We have had some level of debate on the meaning of Obama’s background, and how it sets him apart from the cultural background of the average black American, and also the terms of the literary conceit of the “Magical Negro”, someone popping out of nowhere to assuaging of white guilt, and I suppose you can trudge through these area and drudge through the nuances as carefully as you feel that need.  Blah de Blah de Blah.  Do so, and then go tap the shoulders of the great Reactionary Racist Demagouges of American history, and see where this discussion gets you.  For instance, South Carolina’s Ellison “Cotton Ed” Smith, who, as his nephew and biographer put it…

“At some point in every speech the Lord’s will got mixed up with the boys in grey storming an impregnable height, the purity of Southern Womanhood, Yankees, the glorious past and the still more glorious future, including the white man’s sacred right to lynch.  It was all very vague and inspiring.”

Or, in his own words, referencing his reaction to the 1936 Democratic Convention…

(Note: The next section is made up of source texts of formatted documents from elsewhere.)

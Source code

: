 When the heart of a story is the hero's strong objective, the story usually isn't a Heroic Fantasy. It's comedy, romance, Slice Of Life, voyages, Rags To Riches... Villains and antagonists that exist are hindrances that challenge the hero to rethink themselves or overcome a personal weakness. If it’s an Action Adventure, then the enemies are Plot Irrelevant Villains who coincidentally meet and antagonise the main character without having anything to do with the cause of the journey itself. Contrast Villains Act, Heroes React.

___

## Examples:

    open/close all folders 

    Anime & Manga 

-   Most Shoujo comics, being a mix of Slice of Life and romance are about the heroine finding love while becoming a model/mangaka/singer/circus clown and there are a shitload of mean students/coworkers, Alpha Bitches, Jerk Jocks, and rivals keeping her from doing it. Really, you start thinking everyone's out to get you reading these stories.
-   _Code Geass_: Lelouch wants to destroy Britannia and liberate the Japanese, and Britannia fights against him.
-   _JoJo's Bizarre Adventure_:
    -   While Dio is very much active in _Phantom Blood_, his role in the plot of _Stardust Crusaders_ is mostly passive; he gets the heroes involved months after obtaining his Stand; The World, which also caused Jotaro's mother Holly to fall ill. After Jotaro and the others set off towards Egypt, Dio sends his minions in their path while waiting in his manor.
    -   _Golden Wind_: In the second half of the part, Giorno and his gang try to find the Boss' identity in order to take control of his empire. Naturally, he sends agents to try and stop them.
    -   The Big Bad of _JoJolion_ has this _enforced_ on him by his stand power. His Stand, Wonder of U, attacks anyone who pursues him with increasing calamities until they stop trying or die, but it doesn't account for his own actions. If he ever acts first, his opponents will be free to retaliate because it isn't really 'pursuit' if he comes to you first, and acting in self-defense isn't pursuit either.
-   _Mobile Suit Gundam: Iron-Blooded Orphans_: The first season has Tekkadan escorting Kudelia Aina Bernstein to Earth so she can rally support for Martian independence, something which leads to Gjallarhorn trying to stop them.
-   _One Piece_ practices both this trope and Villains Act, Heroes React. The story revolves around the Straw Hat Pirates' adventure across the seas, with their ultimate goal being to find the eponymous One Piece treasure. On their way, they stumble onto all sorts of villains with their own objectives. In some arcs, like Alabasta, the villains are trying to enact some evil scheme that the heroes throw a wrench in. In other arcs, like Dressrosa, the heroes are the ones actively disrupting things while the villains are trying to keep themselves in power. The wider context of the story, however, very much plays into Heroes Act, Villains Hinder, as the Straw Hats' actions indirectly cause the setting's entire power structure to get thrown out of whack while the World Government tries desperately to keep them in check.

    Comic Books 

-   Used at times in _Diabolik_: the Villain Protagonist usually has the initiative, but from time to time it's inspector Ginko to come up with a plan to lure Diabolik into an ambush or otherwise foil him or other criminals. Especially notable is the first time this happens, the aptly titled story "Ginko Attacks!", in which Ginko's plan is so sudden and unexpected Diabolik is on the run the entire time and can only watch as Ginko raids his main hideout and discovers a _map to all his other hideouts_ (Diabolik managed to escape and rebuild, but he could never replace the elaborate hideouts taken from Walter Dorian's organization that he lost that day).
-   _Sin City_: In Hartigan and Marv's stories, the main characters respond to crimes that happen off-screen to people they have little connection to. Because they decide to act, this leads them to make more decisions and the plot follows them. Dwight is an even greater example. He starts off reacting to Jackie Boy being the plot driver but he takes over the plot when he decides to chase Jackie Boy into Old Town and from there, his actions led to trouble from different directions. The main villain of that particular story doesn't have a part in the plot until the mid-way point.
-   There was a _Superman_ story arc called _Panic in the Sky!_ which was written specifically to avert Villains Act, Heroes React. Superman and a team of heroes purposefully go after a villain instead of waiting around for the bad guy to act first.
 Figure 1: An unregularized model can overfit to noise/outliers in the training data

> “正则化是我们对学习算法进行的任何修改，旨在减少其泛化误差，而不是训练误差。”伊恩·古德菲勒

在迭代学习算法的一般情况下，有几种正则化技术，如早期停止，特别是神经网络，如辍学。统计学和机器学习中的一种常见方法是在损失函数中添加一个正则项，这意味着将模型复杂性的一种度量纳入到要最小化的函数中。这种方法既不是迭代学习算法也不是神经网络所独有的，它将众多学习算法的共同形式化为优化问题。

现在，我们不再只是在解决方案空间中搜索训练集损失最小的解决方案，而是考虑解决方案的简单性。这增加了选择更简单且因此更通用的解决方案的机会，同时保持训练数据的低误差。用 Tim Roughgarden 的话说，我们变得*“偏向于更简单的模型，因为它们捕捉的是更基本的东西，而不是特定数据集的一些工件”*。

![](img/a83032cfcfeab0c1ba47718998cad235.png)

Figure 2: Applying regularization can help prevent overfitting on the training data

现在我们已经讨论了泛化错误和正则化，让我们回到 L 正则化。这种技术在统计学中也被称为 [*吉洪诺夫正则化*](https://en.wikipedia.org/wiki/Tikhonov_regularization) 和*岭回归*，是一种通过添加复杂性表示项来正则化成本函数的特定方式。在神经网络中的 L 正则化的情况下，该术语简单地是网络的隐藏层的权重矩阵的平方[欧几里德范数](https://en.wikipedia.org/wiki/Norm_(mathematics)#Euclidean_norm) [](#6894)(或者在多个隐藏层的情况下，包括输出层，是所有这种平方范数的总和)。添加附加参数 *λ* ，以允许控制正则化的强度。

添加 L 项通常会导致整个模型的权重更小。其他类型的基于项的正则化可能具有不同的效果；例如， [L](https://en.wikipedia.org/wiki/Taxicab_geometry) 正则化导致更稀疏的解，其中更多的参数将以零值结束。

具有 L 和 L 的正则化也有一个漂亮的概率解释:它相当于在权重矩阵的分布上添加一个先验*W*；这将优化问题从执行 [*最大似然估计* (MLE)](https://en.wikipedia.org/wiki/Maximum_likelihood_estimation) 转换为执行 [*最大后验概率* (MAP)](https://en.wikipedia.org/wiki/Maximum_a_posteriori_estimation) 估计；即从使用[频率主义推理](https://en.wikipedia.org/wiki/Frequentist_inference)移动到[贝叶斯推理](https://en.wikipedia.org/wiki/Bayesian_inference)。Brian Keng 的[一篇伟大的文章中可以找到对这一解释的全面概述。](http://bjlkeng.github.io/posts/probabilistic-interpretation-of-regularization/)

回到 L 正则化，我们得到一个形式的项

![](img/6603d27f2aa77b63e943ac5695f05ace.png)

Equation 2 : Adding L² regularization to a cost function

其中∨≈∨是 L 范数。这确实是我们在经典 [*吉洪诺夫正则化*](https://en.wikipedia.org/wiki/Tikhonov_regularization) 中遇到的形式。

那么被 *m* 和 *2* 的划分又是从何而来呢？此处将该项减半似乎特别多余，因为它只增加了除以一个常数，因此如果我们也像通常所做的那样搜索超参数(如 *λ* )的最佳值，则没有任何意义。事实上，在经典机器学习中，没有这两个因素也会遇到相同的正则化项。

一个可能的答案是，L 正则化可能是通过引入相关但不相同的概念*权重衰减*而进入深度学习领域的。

“When I came out on the floor of that great hall, bless God, it looked like a chckerboard: a spot of white here, a spot of black there.  But I kept going down that long aisle, and finally found the great standard of South Carolina.  And, praise God, it was a spot of white!  I had no sooner taken my seat when a newspaperman came down the aisle and squatted by me and said, “Senator, do you know a nigger is going to come up younder in a minute and offer the invocation?”  I told him, I said, “Now don’t be joking me, I’m upset enough the way it is.”  But then, bless God, out of that platform walked a slew-footed, blue-gummed, kinky-headed Senegambian!  And he started praying and I started walking.  And as I pushed through these great doors and walked across the vast rotunda, it seemed to me that old John Calhourn leaned down from his mansion in the sky and whispered in my ear, “You did right, Ed.”

But you can pretty easily just throw a dart at a long list of American political figures and hit a remark such as that.  So that was the sight of a black man playing any small role in civic life, and in the party that he considered the Vanguard of White Supremacy — tiny flutterings flittering away.  After all, he thought they’d been well shut down on the defeat of Reconstruction, which on that score, from the farewell speech of the last of the 20 black members of Congress from the late nineteenth century, also reading the tea-leaves.

“This, Mr. Chairman, is perhaps the Negro’s temporary farewell to the American Congress; but let me say Phoenix-like he will rise up some day and come again.  These parting words are on behalf of an outraged, heart-broken, bruised and bleeding, but God-fearing people, faithful, industrial, loyal people, rising people, full of potential force.  […]   The only apology that I have to make for the earnestness with which I have spoken is that I am pleading for the life, the liberty, the future happiness, and manhood suffrage for one eighth of the entire population of the United States.”  — George H. White of North Carolina, 1-29-01 – the next black Congressman would be Oscar DePriest in 1929, working his way in the Chicago political machinery.

Then again, you know, the statement “They said this day would never come” could have been said by Hillary Clinton if she had won.  Hillary Clinton dead wrong in her response to the “Iron my shirt” hecklers — drop the “Remnants” in the “Remnants of Sexism” statement.